==== RECORD EXTRACTS

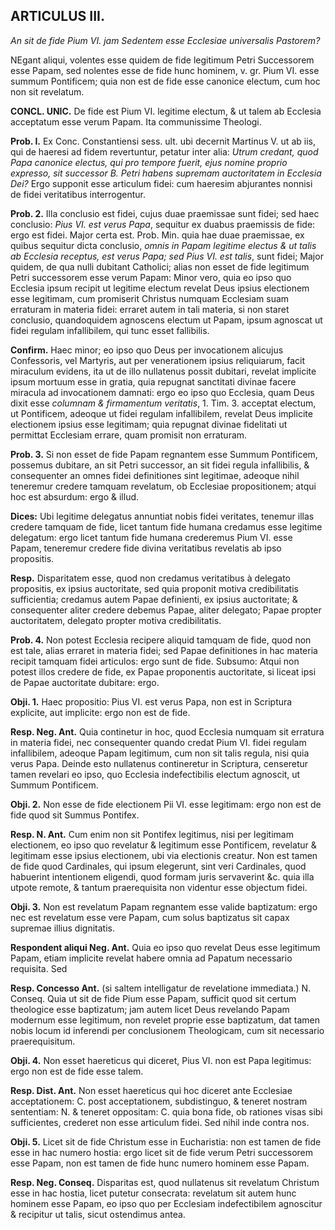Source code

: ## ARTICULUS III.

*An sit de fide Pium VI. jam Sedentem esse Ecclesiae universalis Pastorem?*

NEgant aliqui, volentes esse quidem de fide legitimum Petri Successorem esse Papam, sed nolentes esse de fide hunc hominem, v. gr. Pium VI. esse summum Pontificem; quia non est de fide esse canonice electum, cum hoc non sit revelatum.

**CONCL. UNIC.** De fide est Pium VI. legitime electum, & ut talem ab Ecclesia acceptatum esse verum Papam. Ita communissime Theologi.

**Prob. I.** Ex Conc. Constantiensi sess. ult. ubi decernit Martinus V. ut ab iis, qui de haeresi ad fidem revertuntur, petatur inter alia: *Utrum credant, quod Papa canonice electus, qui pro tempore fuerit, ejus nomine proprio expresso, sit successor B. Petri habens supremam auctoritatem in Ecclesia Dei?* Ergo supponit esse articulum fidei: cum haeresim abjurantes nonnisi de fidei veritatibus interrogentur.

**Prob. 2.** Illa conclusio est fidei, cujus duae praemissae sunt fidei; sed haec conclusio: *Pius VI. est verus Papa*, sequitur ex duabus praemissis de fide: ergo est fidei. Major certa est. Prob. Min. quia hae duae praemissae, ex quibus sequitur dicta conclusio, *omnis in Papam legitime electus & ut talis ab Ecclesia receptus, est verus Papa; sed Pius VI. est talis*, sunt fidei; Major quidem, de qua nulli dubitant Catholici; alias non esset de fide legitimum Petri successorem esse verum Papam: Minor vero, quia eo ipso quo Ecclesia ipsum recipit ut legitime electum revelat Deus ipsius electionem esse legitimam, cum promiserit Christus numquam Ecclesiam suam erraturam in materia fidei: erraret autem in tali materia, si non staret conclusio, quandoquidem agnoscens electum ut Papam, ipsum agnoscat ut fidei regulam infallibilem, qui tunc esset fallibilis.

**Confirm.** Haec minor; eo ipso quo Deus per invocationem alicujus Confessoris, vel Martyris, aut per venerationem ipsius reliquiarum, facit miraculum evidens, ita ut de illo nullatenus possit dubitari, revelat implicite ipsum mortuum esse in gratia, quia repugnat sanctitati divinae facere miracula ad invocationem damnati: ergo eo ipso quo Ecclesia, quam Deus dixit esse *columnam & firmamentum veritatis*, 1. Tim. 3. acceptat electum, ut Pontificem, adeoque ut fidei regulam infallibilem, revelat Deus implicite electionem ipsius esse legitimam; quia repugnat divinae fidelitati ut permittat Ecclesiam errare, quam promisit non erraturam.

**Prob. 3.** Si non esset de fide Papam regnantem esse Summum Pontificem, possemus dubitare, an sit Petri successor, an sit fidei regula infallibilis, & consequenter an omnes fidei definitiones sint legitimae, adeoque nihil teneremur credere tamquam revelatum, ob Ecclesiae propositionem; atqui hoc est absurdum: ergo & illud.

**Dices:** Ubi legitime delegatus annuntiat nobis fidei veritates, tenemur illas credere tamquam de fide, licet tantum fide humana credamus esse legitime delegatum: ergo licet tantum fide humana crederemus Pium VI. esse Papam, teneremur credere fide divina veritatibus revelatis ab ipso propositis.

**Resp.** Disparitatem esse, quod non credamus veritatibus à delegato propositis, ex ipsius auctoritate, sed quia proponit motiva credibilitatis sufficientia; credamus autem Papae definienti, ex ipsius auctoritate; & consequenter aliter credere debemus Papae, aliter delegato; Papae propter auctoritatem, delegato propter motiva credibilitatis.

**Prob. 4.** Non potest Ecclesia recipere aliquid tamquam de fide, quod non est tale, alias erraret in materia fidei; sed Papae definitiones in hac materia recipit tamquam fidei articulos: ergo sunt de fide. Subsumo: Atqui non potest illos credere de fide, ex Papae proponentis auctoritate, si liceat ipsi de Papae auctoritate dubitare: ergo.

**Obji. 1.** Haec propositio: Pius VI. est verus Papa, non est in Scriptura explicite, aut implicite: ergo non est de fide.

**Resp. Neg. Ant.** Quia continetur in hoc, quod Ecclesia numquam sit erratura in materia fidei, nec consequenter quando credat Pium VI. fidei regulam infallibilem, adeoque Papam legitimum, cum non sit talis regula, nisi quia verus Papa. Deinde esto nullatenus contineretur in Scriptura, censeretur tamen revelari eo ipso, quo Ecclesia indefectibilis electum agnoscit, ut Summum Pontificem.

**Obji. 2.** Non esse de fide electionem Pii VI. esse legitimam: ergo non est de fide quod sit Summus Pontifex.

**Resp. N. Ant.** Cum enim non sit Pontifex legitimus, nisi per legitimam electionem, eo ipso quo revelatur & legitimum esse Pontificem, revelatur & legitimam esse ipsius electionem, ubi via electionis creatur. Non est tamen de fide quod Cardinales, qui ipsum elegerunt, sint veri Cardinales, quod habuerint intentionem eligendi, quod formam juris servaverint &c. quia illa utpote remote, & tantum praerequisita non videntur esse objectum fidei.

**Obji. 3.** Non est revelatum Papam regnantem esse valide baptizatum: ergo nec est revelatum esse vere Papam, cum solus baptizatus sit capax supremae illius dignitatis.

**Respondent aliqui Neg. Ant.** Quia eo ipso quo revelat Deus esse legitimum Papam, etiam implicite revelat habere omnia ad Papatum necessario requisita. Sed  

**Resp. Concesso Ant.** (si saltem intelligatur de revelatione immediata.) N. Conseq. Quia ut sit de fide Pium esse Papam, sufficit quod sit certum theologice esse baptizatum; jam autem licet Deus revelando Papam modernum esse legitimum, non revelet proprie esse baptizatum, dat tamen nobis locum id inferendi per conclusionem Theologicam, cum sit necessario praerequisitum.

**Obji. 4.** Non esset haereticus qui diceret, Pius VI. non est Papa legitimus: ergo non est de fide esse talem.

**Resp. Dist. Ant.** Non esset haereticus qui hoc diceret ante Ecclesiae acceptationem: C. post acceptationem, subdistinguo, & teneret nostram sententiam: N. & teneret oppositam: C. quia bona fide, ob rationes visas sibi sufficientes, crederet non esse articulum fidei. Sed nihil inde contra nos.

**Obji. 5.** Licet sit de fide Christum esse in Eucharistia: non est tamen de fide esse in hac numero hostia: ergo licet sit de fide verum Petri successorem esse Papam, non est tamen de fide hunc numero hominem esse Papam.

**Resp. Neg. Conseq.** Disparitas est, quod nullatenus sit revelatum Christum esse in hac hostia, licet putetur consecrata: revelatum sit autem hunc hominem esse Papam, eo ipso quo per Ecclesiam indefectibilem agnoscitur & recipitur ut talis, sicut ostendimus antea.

========

- [PROMPT]:
Lines above with "regnantem" in them are the ones to copy.

- [RESPONSE TO THIS EXERCISE]:
**Prob. 3.** Si non esset de fide Papam regnantem esse Summum Pontificem, possemus dubitare, an sit Petri successor, an sit fidei regula infallibilis, & consequenter an omnes fidei definitiones sint legitimae, adeoque nihil teneremur credere tamquam revelatum, ob Ecclesiae propositionem; atqui hoc est absurdum: ergo & illud.
**Obji. 3.** Non est revelatum Papam regnantem esse valide baptizatum: ergo nec est revelatum esse vere Papam, cum solus baptizatus sit capax supremae illius dignitatis.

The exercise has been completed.